電話里一個男人懶洋洋的聲音傳來,他旁邊還有一聲女人慵懶的輕微嚶嚀聲。
“我發給你的文件你看了么?”
“什么文件?”
“沒事,你繼續睡。”
“哦。”
付成舟怒火中燒,雙眼的怒火幾乎要噴薄而出。
但是他還是很好的按耐住了自己的情緒,并沒有當場發作。
他繼續給身在魔都的其他朋友打電話。
“執行部人事管理處:袁詢”
撥打電話。
“喂,付老哥……怎么有空給我打電話啊?你打……電話可從來沒好事,是不是又要……向我借人啊。”
電話里的男人在劇烈喘息,像是把電話放在蒸汽機上,話筒里全是他的喘氣聲。
“最近你們部門有沒有辦理從我洪城分部調過去的一個叫許洋的調任手續。”付成舟低沉著聲音,也不寒暄,直接開門見山的問道。

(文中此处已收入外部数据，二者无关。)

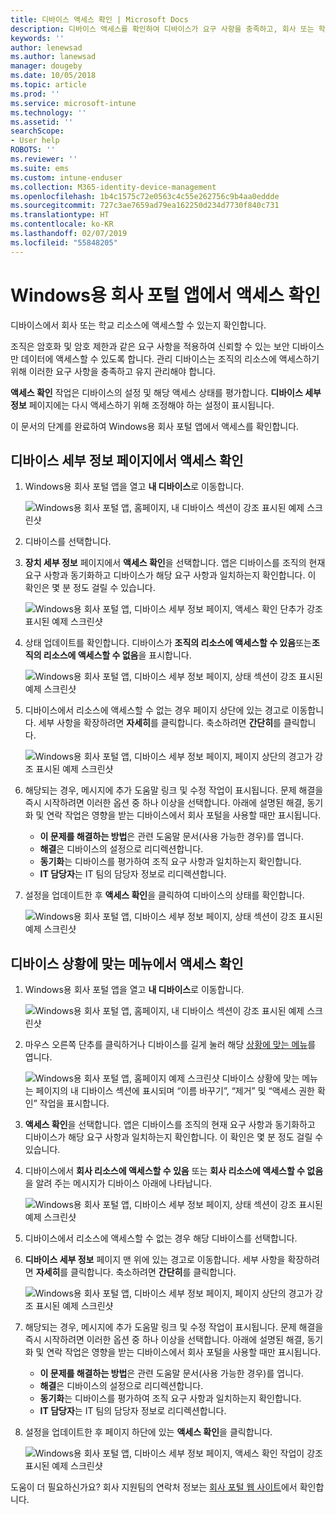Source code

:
 ```yaml
---
title: 디바이스 액세스 확인 | Microsoft Docs
description: 디바이스 액세스를 확인하여 디바이스가 요구 사항을 충족하고, 회사 또는 학교 리소스에 액세스할 수 있는지 알아봅니다.
keywords: ''
author: lenewsad
ms.author: lanewsad
manager: dougeby
ms.date: 10/05/2018
ms.topic: article
ms.prod: ''
ms.service: microsoft-intune
ms.technology: ''
ms.assetid: ''
searchScope:
- User help
ROBOTS: ''
ms.reviewer: ''
ms.suite: ems
ms.custom: intune-enduser
ms.collection: M365-identity-device-management
ms.openlocfilehash: 1b4c1575c72e0563c4c55e262756c9b4aa0eddde
ms.sourcegitcommit: 727c3ae7659ad79ea162250d234d7730f840c731
ms.translationtype: HT
ms.contentlocale: ko-KR
ms.lasthandoff: 02/07/2019
ms.locfileid: "55848205"
---
```

# <a name="check-access-from-company-portal-app-for-windows"></a>Windows용 회사 포털 앱에서 액세스 확인

디바이스에서 회사 또는 학교 리소스에 액세스할 수 있는지 확인합니다. 

조직은 암호화 및 암호 제한과 같은 요구 사항을 적용하여 신뢰할 수 있는 보안 디바이스만 데이터에 액세스할 수 있도록 합니다. 관리 디바이스는 조직의 리소스에 액세스하기 위해 이러한 요구 사항을 충족하고 유지 관리해야 합니다.

**액세스 확인** 작업은 디바이스의 설정 및 해당 액세스 상태를 평가합니다. **디바이스 세부 정보** 페이지에는 다시 액세스하기 위해 조정해야 하는 설정이 표시됩니다. 

이 문서의 단계를 완료하여 Windows용 회사 포털 앱에서 액세스를 확인합니다.  

## <a name="check-access-from-device-details-page"></a>디바이스 세부 정보 페이지에서 액세스 확인  
1. Windows용 회사 포털 앱을 열고 **내 디바이스**로 이동합니다.  

    ![Windows용 회사 포털 앱, 홈페이지, 내 디바이스 섹션이 강조 표시된 예제 스크린샷](./media/1809_CheckAccess_Context_Select_Device.png)  
2. 디바이스를 선택합니다.  
3. **장치 세부 정보** 페이지에서 **액세스 확인**을 선택합니다. 앱은 디바이스를 조직의 현재 요구 사항과 동기화하고 디바이스가 해당 요구 사항과 일치하는지 확인합니다. 이 확인은 몇 분 정도 걸릴 수 있습니다.  

    ![Windows용 회사 포털 앱, 디바이스 세부 정보 페이지, 액세스 확인 단추가 강조 표시된 예제 스크린샷](./media/1809_CheckAccess_Checking_Status.png) 

4. 상태 업데이트를 확인합니다. 디바이스가 **조직의 리소스에 액세스할 수 있음**또는**조직의 리소스에 액세스할 수 없음**을 표시합니다.  

   ![Windows용 회사 포털 앱, 디바이스 세부 정보 페이지, 상태 섹션이 강조 표시된 예제 스크린샷](./media/1809_CheckAccess_Device_details_status1.png)  
   
5. 디바이스에서 리소스에 액세스할 수 없는 경우 페이지 상단에 있는 경고로 이동합니다. 세부 사항을 확장하려면 **자세히**를 클릭합니다. 축소하려면 **간단히**를 클릭합니다.  

    ![Windows용 회사 포털 앱, 디바이스 세부 정보 페이지, 페이지 상단의 경고가 강조 표시된 예제 스크린샷](./media/1809_CheckAccess_Device_details_alert1.png)  

6. 해당되는 경우, 메시지에 추가 도움말 링크 및 수정 작업이 표시됩니다. 문제 해결을 즉시 시작하려면 이러한 옵션 중 하나 이상을 선택합니다. 아래에 설명된 해결, 동기화 및 연락 작업은 영향을 받는 디바이스에서 회사 포털을 사용할 때만 표시됩니다.  

     * **이 문제를 해결하는 방법**은 관련 도움말 문서(사용 가능한 경우)를 엽니다.  
     * **해결**은 디바이스의 설정으로 리디렉션합니다.  
     * **동기화**는 디바이스를 평가하여 조직 요구 사항과 일치하는지 확인합니다.  
     * **IT 담당자**는 IT 팀의 담당자 정보로 리디렉션합니다.   
 
6. 설정을 업데이트한 후 **액세스 확인**을 클릭하여 디바이스의 상태를 확인합니다.  

    ![Windows용 회사 포털 앱, 디바이스 세부 정보 페이지, 상태 섹션이 강조 표시된 예제 스크린샷](./media/1809_CheckAccess_Device_details_status1.png)  

## <a name="check-access-from-device-context-menu"></a>디바이스 상황에 맞는 메뉴에서 액세스 확인  
1. Windows용 회사 포털 앱을 열고 **내 디바이스**로 이동합니다.  

    ![Windows용 회사 포털 앱, 홈페이지, 내 디바이스 섹션이 강조 표시된 예제 스크린샷](./media/1809_CheckAccess_Context_Select_Device.png)  

2. 마우스 오른쪽 단추를 클릭하거나 디바이스를 길게 눌러 해당 [상황에 맞는 메뉴](https://docs.microsoft.com//windows/uwp/design/controls-and-patterns/menus)를 엽니다.  

    ![Windows용 회사 포털 앱, 홈페이지 예제 스크린샷 디바이스 상황에 맞는 메뉴는 페이지의 **내 디바이스** 섹션에 표시되며 “이름 바꾸기”, “제거” 및 “액세스 권한 확인” 작업을 표시합니다.](./media/1809_DeviceContextMenu_Windows_CP.png)  
3. **액세스 확인**을 선택합니다. 앱은 디바이스를 조직의 현재 요구 사항과 동기화하고 디바이스가 해당 요구 사항과 일치하는지 확인합니다. 이 확인은 몇 분 정도 걸릴 수 있습니다.  
 
4. 디바이스에서 **회사 리소스에 액세스할 수 있음** 또는 **회사 리소스에 액세스할 수 없음**을 알려 주는 메시지가 디바이스 아래에 나타납니다. 

    ![Windows용 회사 포털 앱, 디바이스 세부 정보 페이지, 상태 섹션이 강조 표시된 예제 스크린샷](./media/1809_CheckAccess_Context_Menu_Alert2.png) 

5. 디바이스에서 리소스에 액세스할 수 없는 경우 해당 디바이스를 선택합니다.  
6. **디바이스 세부 정보** 페이지 맨 위에 있는 경고로 이동합니다. 세부 사항을 확장하려면 **자세히**를 클릭합니다. 축소하려면 **간단히**를 클릭합니다.  

    ![Windows용 회사 포털 앱, 디바이스 세부 정보 페이지, 페이지 상단의 경고가 강조 표시된 예제 스크린샷](./media/1809_CheckAccess_Device_details_alert1.png)  

6. 해당되는 경우, 메시지에 추가 도움말 링크 및 수정 작업이 표시됩니다. 문제 해결을 즉시 시작하려면 이러한 옵션 중 하나 이상을 선택합니다. 아래에 설명된 해결, 동기화 및 연락 작업은 영향을 받는 디바이스에서 회사 포털을 사용할 때만 표시됩니다.  

     * **이 문제를 해결하는 방법**은 관련 도움말 문서(사용 가능한 경우)를 엽니다.  
     * **해결**은 디바이스의 설정으로 리디렉션합니다.  
     * **동기화**는 디바이스를 평가하여 조직 요구 사항과 일치하는지 확인합니다.  
     * **IT 담당자**는 IT 팀의 담당자 정보로 리디렉션합니다.    

7. 설정을 업데이트한 후 페이지 하단에 있는 **액세스 확인**을 클릭합니다.  

    ![Windows용 회사 포털 앱, 디바이스 세부 정보 페이지, 액세스 확인 작업이 강조 표시된 예제 스크린샷](./media/1809_CheckAccess_Device_details_button.png) 


도움이 더 필요하신가요? 회사 지원팀의 연락처 정보는 [회사 포털 웹 사이트](https://go.microsoft.com/fwlink/?linkid=2010980)에서 확인합니다.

“這個……我得問問我助理,嘿嘿,這種小事……我可懶得管。”
電話里沉默了,幾分鐘后男人的聲音再度響起,不過這時候他的氣息就要平穩很多。
“付老哥還在吧,是這樣的,我讓助理查了一下,最近一個月應該都沒有從你們洪城過來的調任手續,也沒接到過通知。”
“好的,我明白了!”
“付老哥有空來玩,我的健身中心真心不錯,就算A級也有鍛煉效果,不說了,我跑步去了,今天才跑了一百里……”
付成舟怒極反笑。
他再度撥打了一個電話,一番詢問后得知最近魔都戒嚴,寬進嚴出,好像再找什么人……
恐怖的氣息在凝聚,空間如同海浪一樣翻滾,桌子被一股無形的力量切割,瞬間破碎。
“江彤秋!我要你死!”
付成舟心中熊熊烈火在燃燒,雙拳緊握,額頭青筋暴起,雙眼閃爍著野獸般的兇芒。
他猛然間踏出一腳,像是一腳踏碎了虛空,空間像鏡子一般破裂分解,他的身影消失在無盡的虛空中。
“對不起,您撥打的電話已關機。”
江彤秋氣的直接將手機狠狠扔扔飛,砸的粉碎。
“李相如你不得好死!”
“又把老娘拉黑!肯定又去找那個狐貍精去了!”
江彤秋歇斯底里,她像是發怒的雌獅,見到什么砸什么,辦公桌上所有東西都被她扔到地上,砸的稀巴爛。
辦公室外正在辦公的文職人員齊刷刷抬頭,目標統一的看向透明辦公室里發狂的女人。
“**好慘,看來又被部長欺負了。”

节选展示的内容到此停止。